(Plain-text document sources)

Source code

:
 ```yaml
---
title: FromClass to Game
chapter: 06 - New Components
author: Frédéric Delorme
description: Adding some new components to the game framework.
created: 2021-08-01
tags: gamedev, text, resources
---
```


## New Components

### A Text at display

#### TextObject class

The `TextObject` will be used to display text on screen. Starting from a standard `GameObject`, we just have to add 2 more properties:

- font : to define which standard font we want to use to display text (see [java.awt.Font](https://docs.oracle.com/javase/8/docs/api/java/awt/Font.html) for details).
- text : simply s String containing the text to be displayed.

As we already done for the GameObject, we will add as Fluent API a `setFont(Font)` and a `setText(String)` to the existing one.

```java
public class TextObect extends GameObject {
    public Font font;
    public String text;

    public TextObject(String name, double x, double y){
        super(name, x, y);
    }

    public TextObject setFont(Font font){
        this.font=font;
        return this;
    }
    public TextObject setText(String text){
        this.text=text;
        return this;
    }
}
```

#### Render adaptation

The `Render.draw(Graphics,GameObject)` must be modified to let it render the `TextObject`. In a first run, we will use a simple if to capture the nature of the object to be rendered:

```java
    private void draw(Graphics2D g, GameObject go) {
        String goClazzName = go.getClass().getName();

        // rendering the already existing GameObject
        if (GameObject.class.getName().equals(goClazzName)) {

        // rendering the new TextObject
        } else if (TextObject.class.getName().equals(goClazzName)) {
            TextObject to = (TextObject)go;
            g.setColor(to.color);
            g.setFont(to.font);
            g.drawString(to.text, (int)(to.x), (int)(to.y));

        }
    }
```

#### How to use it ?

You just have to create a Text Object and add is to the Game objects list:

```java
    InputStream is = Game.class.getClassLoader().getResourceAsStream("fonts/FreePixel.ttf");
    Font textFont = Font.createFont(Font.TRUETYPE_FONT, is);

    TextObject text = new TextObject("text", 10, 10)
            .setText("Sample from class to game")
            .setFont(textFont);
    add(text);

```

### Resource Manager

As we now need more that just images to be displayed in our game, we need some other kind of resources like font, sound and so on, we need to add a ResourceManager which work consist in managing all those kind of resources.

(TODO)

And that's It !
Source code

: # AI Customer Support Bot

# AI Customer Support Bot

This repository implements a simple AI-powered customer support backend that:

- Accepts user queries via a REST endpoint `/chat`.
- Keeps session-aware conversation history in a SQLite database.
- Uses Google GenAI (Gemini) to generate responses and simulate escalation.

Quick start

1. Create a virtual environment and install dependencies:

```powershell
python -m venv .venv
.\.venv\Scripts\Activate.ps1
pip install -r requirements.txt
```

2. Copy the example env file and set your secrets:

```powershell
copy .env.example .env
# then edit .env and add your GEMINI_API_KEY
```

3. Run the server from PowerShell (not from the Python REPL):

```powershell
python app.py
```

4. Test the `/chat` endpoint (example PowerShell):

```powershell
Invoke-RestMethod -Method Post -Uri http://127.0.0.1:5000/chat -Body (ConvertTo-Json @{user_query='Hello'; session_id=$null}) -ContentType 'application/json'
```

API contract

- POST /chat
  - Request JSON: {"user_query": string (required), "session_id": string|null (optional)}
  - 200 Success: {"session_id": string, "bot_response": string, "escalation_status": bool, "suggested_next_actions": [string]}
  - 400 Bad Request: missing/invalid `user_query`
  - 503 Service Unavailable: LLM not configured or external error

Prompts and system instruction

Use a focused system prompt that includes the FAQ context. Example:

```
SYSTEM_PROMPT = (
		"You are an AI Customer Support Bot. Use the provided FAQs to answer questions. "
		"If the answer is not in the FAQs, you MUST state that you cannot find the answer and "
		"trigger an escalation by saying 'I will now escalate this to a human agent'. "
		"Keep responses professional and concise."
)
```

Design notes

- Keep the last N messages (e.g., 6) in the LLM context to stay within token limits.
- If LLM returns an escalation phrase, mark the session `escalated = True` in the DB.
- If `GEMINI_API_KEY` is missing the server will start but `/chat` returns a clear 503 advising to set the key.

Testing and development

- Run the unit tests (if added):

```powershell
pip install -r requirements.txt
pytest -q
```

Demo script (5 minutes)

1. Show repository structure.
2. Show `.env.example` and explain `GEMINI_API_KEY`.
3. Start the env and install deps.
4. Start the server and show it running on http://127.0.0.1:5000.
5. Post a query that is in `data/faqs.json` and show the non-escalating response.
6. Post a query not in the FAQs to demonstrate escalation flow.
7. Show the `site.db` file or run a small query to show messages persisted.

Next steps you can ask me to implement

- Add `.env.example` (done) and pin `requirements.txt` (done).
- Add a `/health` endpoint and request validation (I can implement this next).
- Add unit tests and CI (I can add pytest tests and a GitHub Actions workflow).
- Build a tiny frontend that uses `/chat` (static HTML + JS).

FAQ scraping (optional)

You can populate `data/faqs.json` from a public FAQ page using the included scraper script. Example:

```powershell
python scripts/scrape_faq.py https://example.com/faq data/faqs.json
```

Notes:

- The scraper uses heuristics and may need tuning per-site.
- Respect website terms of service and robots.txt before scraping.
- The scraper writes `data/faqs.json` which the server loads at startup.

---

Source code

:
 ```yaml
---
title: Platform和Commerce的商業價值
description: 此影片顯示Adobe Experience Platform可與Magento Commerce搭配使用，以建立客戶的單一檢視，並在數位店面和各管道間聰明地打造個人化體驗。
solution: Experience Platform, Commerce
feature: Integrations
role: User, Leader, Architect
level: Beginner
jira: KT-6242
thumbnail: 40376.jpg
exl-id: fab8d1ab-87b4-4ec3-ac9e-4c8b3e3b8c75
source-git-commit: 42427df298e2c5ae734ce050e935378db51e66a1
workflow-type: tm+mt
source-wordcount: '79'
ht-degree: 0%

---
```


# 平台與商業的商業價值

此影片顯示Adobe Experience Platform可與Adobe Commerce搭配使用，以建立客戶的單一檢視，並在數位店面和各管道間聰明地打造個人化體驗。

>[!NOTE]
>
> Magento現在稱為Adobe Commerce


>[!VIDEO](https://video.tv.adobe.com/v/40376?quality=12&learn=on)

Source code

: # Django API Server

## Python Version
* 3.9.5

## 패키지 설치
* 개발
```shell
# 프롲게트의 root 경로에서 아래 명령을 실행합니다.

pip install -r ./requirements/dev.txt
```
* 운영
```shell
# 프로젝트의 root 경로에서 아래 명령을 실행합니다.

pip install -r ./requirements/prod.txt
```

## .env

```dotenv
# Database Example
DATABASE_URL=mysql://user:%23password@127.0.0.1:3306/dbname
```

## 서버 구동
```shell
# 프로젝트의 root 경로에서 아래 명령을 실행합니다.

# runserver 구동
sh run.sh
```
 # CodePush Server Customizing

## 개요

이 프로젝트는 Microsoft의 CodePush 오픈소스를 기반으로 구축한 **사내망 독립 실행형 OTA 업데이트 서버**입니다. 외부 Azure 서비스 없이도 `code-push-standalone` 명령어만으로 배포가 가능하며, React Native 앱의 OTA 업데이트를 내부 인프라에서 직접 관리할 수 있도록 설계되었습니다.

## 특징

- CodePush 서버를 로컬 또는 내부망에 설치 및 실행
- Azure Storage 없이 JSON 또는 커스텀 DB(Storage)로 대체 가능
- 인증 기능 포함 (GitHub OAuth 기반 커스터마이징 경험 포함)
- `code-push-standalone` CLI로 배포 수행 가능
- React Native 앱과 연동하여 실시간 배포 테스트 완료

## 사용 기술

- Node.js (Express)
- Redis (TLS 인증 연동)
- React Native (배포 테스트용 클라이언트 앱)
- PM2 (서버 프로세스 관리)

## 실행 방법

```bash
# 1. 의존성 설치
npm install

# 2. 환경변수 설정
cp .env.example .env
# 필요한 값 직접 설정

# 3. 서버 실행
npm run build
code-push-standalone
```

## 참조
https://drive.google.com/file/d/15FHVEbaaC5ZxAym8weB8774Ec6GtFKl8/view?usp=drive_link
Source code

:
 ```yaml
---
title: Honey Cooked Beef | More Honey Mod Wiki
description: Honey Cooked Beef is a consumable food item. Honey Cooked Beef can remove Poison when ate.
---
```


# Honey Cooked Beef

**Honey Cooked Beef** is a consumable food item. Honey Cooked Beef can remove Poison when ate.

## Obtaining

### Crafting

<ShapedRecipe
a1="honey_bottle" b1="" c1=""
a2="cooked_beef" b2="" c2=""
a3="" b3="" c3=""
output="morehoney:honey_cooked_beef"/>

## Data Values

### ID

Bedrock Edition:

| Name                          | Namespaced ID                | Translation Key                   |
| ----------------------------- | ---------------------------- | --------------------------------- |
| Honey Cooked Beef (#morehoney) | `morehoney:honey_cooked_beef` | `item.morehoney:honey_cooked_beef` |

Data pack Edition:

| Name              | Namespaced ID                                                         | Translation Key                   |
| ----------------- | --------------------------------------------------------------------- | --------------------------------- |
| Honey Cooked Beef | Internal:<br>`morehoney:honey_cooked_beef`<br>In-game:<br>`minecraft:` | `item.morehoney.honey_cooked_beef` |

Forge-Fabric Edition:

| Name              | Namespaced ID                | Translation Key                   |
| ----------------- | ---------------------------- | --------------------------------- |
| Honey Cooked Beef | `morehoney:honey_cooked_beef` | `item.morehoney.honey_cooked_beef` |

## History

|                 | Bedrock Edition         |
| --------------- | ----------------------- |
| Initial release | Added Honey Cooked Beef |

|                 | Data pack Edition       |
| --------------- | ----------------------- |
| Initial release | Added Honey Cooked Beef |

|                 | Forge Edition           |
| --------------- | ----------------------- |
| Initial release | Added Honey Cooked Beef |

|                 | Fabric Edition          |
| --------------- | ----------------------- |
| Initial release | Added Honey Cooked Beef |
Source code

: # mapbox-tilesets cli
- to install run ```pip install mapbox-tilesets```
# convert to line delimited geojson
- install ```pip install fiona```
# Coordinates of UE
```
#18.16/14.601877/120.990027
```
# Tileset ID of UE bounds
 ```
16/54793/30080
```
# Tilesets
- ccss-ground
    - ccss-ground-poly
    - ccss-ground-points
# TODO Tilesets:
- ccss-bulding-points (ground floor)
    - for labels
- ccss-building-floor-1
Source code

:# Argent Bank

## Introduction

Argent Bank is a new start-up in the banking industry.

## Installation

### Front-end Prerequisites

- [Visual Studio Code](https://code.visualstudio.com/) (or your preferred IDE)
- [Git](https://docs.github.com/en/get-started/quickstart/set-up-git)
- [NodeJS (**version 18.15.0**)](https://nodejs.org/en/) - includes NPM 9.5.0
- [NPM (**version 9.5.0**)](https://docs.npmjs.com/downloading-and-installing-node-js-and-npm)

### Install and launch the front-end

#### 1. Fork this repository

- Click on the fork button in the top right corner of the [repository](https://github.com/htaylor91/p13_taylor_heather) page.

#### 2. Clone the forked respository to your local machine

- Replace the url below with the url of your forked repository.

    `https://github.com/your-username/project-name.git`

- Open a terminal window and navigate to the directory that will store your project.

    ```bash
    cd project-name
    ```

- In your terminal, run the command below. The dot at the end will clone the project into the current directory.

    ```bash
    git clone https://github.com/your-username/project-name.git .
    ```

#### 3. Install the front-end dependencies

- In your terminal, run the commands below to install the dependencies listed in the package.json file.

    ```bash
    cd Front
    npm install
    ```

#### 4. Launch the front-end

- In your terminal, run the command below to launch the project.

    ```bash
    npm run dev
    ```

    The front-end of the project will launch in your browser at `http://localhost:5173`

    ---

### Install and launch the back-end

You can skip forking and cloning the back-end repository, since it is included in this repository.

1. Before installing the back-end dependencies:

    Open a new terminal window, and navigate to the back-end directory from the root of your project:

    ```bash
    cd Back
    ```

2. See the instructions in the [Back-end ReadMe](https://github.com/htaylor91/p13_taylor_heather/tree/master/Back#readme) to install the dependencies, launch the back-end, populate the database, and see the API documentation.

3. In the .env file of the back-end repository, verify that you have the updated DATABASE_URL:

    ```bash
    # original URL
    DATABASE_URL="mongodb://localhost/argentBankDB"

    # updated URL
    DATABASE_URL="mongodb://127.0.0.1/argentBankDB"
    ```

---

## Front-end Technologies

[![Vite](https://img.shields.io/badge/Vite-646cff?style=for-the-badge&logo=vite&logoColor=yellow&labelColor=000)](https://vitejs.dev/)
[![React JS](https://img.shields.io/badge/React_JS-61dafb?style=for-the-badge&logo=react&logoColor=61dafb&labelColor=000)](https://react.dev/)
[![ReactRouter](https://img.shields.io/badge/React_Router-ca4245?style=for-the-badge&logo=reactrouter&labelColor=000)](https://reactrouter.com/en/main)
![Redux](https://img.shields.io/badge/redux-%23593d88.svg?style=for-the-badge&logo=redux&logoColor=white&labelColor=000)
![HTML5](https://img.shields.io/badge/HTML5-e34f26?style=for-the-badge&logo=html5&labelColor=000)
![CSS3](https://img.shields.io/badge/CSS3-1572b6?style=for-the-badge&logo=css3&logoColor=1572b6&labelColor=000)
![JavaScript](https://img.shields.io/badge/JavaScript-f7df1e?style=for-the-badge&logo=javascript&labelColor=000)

#### What is expected:
Only one number is wanted: how many lines in the records above contain the string "Open".

#### Answer to this problem:
2